テオが語るおとぎ話のような物語を聞きながら、やがて実生は彼のために「ようこさん」を探し始めますが、徐々に意外な事実が明るみになっていき……。
- 著者
- 清水 志穂
- 出版日
本作は普通の恋愛小説ではなく、ある種のファンタジーや童話のようなものに近いのかもしれません。
従って、はっきりと筋道だった結論を小説に求める人には向いていないかもしれません。
しかしながら、この作品の持つ独特の美しさと切なさは、誰かを思う心のがもたらす強さと哀しさを描いており、読む者の心を揺さぶります。

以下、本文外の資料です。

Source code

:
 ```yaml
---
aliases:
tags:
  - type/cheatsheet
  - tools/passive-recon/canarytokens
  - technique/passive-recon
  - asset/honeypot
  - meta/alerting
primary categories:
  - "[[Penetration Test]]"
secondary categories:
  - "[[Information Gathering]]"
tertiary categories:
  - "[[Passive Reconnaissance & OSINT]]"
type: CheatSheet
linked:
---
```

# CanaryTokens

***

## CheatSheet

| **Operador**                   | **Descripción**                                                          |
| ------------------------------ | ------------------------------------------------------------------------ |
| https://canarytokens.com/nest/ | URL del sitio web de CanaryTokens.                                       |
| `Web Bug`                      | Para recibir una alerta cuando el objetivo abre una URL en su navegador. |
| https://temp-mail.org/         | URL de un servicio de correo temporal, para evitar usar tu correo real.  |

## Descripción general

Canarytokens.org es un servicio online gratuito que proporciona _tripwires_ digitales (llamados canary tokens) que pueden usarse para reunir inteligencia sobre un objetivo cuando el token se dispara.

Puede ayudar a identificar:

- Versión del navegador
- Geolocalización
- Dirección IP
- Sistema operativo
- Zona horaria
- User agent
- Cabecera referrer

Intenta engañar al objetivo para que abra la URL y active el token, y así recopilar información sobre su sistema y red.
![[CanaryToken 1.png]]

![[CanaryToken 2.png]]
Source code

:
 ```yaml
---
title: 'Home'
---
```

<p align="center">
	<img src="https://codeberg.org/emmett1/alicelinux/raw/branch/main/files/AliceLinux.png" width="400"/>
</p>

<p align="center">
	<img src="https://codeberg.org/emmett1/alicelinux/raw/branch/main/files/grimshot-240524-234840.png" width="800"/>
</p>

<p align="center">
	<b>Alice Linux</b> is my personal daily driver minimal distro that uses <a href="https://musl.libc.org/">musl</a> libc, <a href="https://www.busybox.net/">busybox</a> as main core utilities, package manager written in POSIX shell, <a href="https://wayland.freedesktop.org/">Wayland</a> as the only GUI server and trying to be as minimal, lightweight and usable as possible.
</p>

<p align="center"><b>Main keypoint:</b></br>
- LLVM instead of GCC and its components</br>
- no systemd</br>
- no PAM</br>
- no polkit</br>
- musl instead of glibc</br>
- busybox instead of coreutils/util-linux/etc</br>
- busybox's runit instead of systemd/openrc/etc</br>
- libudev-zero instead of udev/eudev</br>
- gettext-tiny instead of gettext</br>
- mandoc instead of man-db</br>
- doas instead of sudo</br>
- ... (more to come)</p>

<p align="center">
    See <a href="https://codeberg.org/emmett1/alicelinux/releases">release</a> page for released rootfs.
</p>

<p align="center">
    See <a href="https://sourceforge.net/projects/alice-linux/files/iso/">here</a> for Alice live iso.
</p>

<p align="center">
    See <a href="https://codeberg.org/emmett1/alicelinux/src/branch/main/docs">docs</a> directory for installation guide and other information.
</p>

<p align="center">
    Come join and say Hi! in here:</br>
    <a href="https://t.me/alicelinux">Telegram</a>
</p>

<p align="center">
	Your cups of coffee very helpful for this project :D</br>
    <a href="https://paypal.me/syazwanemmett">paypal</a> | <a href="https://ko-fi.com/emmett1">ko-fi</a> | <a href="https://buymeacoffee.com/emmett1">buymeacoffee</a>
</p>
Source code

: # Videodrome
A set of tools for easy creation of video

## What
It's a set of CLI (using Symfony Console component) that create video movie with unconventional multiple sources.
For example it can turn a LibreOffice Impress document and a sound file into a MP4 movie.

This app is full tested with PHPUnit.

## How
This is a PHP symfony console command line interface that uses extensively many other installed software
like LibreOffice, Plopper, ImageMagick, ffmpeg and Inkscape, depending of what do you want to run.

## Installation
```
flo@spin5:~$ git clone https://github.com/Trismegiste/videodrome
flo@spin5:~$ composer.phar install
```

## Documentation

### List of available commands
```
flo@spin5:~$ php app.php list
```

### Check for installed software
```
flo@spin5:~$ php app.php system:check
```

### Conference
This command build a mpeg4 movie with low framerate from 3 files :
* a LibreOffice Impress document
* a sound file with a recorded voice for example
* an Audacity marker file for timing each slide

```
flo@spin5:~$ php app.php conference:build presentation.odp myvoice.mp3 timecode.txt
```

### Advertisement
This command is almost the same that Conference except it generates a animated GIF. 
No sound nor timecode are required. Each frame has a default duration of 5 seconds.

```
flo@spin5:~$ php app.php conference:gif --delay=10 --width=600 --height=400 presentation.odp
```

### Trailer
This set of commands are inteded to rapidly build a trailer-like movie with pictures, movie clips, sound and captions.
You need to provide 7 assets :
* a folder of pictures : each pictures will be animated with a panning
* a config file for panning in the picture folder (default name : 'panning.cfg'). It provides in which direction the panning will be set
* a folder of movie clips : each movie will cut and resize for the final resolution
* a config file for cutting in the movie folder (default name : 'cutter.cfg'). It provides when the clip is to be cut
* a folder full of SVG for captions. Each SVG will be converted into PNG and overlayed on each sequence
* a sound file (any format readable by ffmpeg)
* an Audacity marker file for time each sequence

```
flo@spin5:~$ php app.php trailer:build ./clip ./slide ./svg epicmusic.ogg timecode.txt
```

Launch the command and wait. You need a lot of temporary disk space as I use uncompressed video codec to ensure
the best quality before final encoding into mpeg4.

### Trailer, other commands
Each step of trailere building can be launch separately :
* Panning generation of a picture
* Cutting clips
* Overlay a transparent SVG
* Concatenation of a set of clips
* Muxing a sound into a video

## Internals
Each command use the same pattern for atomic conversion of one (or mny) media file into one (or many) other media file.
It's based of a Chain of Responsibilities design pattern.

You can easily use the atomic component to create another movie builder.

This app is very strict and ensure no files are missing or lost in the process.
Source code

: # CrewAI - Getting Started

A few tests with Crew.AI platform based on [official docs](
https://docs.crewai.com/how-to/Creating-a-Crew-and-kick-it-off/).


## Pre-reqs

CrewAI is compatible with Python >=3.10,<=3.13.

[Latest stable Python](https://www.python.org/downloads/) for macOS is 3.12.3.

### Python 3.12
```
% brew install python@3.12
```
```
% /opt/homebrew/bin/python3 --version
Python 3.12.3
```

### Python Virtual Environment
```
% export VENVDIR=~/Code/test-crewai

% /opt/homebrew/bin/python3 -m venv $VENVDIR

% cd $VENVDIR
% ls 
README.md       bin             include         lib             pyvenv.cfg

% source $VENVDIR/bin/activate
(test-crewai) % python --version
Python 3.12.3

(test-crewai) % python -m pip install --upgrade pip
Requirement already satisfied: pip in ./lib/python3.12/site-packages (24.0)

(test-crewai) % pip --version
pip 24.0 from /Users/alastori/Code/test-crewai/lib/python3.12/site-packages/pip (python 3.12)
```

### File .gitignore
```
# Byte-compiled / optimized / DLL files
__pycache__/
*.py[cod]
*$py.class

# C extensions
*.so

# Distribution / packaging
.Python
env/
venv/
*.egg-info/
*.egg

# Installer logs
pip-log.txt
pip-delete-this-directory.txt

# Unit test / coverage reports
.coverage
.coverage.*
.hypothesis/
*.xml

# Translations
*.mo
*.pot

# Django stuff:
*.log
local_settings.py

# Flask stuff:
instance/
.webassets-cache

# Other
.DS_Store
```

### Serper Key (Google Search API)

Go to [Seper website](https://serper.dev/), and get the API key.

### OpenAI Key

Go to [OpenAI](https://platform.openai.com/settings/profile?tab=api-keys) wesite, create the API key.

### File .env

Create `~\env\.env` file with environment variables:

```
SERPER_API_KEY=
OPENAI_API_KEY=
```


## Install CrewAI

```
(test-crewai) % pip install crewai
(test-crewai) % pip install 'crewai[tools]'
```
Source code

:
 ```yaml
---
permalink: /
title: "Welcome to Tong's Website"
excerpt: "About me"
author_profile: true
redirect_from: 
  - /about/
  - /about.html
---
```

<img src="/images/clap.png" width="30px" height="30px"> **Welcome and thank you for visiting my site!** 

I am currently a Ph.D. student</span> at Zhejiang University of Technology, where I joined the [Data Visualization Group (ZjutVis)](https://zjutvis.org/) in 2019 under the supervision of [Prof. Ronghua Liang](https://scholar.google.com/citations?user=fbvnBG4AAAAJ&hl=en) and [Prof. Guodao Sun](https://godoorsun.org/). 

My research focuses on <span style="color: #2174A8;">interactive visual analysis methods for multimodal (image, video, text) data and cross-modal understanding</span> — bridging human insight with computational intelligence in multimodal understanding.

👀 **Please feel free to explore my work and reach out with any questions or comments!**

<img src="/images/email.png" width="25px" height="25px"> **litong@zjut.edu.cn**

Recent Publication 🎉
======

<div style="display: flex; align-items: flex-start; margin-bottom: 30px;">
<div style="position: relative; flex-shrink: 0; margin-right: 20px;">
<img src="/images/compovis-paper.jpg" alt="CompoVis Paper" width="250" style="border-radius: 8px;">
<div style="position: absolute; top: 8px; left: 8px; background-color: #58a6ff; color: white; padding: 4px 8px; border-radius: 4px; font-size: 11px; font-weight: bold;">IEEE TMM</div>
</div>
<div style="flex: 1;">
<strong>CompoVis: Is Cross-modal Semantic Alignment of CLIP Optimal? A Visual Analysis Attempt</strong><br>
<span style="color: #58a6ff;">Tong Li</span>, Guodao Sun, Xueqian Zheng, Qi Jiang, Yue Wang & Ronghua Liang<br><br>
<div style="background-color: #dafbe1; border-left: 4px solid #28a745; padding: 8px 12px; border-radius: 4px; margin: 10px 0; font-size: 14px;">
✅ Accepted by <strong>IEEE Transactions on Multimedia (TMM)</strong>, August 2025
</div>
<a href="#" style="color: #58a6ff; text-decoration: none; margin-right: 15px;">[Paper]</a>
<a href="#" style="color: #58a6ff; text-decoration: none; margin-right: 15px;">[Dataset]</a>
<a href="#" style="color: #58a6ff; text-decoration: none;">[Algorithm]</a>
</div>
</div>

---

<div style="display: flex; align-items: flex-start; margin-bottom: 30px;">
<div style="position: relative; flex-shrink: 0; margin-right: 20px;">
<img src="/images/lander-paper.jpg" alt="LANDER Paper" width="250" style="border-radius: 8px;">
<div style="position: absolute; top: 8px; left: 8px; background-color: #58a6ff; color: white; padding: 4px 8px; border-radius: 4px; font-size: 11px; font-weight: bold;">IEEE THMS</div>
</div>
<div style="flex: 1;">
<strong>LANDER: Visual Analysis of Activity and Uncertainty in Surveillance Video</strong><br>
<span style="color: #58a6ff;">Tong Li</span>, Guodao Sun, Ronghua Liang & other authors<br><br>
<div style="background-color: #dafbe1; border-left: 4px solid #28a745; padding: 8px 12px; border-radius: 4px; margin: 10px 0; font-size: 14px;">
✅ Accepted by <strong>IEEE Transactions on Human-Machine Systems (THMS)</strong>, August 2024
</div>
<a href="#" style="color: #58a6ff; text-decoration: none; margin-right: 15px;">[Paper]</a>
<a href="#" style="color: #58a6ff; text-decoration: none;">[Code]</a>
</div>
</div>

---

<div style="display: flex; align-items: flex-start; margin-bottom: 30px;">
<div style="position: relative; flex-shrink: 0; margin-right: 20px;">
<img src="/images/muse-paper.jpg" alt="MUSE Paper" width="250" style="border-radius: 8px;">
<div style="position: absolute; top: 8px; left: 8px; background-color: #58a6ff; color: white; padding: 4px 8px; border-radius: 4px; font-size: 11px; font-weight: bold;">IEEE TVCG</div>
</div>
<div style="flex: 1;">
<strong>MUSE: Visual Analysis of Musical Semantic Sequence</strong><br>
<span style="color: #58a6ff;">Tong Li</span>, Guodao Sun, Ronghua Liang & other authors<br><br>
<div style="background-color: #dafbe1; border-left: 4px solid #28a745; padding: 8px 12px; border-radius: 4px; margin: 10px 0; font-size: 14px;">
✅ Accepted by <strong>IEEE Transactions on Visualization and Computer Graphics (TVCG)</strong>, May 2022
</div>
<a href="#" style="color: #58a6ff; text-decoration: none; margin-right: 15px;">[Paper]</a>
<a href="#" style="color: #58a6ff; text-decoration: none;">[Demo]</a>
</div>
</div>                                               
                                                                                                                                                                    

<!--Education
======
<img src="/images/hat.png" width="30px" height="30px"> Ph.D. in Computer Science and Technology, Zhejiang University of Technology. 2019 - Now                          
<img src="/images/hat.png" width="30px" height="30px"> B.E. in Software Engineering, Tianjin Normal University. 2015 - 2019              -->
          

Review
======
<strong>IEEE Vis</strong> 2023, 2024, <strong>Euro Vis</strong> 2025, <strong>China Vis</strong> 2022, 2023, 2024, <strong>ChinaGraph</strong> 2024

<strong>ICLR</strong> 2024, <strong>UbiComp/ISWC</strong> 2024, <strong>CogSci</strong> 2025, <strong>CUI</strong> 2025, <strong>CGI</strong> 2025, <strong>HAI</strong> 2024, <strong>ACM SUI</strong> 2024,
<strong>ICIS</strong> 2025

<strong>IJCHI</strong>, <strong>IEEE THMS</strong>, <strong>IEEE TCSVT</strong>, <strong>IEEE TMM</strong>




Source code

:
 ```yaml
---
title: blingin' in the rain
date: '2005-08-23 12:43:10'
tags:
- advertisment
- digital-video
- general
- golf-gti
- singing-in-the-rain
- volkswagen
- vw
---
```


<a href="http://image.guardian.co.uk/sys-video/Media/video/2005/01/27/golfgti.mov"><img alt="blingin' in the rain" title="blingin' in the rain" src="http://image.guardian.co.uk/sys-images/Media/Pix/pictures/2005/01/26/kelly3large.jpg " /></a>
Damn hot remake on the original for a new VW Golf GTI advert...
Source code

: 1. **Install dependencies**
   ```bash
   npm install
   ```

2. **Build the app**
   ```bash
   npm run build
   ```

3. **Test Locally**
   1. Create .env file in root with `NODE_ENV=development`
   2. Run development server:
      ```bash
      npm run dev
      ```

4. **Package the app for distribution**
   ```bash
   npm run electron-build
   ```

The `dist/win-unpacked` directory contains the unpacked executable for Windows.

舞台女優だったということがほとんど唯一の手がかりである謎の彼女、ようこさん。
その結末は、深く長い余韻を心に残してくれることでしょう。
彼女が年上という物語では、男性が大人の女性に求める姿と、現実の恋愛とのギャップに対する苦しみが大きなテーマとなっていることが多いと思います。
とても大人に見える女性でも実は精神的には幼い部分を残していたり、あるいは既に家庭を持っているが故に、夫以外の男性への恋心が周りの人々を諸共に傷つけてしまうという可能性に怯えたり、といった様々な「制約」に縛られています。
また、「いつかもっと若い女性に心変わりするのではないか」という不安や恐怖も、年の差があるゆえの大きな悩みでもあります。
しかし、本当にその人を思う気持ちが強ければ、実は年の差は決定的な障壁にはなりません。
恋人たちがどのようにハードルを乗り越え、またはそれぞれの道を選択していくのか、優しい気持ちで見守りながら読んでみてくださいね。